Run the Agent as a daemon service

To have one Datadog Agent container running on each EC2 instance, run the Datadog Agent task definition as a daemon service.

Schedule a daemon service in AWS using Datadog’s ECS task

  1. Log in to the AWS Console and navigate to the ECS section. On the Clusters page, choose the cluster you run the Agent on.
  2. On your cluster’s Services tab, select Create.
  3. Under Deployment configuration, for Service type, select Daemon.
  4. You do not need to configure load balancing or autoscaling.
  5. Click Next Step, and then Create Service.

Set up additional Agent features

The task definition files provided in the previous section are minimal.

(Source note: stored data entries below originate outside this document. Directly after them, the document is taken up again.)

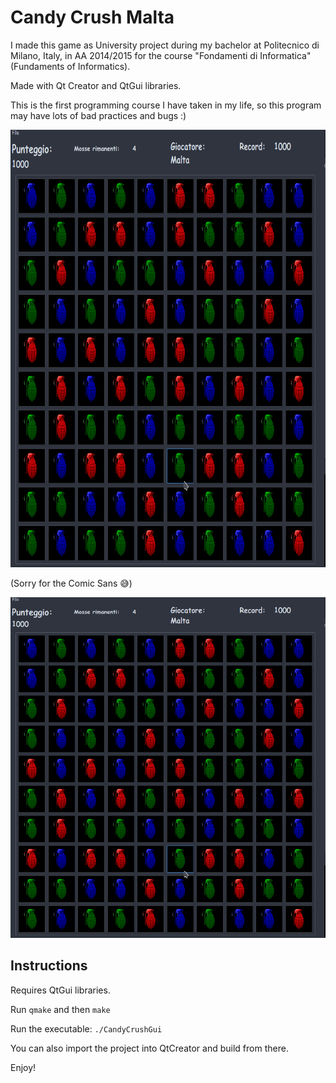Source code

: # Candy Crush Malta
I made this game as University project during my bachelor at Politecnico di Milano, Italy, in AA 2014/2015 for the course "Fondamenti di Informatica" (Fundaments of Informatics). 

Made with Qt Creator and QtGui libraries.

This is the first programming course I have taken in my life, so this program may have lots of bad practices and bugs :)

<p align="center">
 <img src="./app_demo.gif" alt="App demo" height="700px"/>
</p>

(Sorry for the Comic Sans 😅)

![App Demo](./app_demo.gif)

## Instructions

Requires QtGui libraries.

Run `qmake` and then `make`

Run the executable: `./CandyCrushGui`

You can also import the project into QtCreator and build from there.

Enjoy!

These files deploy an Agent container with a base configuration to collect core metrics about the containers in your ECS cluster. The Agent can also run Agent integrations based on Docker Labels discovered on your containers.

For additional features:

APM

Consult the APM setup documentation and the sample datadog-agent-ecs-apm.json.

Log Management

Consult the Log collection documentation and the sample datadog-agent-ecs-logs.json

DogStatsD

If you’re using DogStatsD, edit your Datadog Agent’s container definition to add in host port mapping for 8125/udp and set the environment variable DD_DOGSTATSD_NON_LOCAL_TRAFFIC to true.:

{
 "containerDefinitions": [
  {
   "name": "datadog-agent",
   (...)
   "portMappings": [
     {
      "hostPort": 8125,
      "protocol": "udp",
      "containerPort": 8125
     }
   ],
   "environment" : [
     {
       "name": "DD_API_KEY",
       "value": "<YOUR_DATADOG_API_KEY>"
     },
     {
       "name": "DD_SITE",
       "value": "datadoghq.com"
     },
     {
       "name": "DD_DOGSTATSD_NON_LOCAL_TRAFFIC",
       "value": "true"
     }
   ]
  }
 ],
 (...)
}

This setup allows DogStatsD traffic to be routed from the application containers, through the host and host port, to the Datadog Agent container. However, the application container must use the host’s private IP address for this traffic. You can enable this by setting the environment variable DD_AGENT_HOST to the private IP address of the EC2 instance, which you can retrieve from the Instance Metadata Service (IMDS). Alternatively, you can set this in the code during initialization. The implementation for DogStatsD is the same as for APM. See Configure the Trace Agent endpoint for examples of setting the Agent endpoint.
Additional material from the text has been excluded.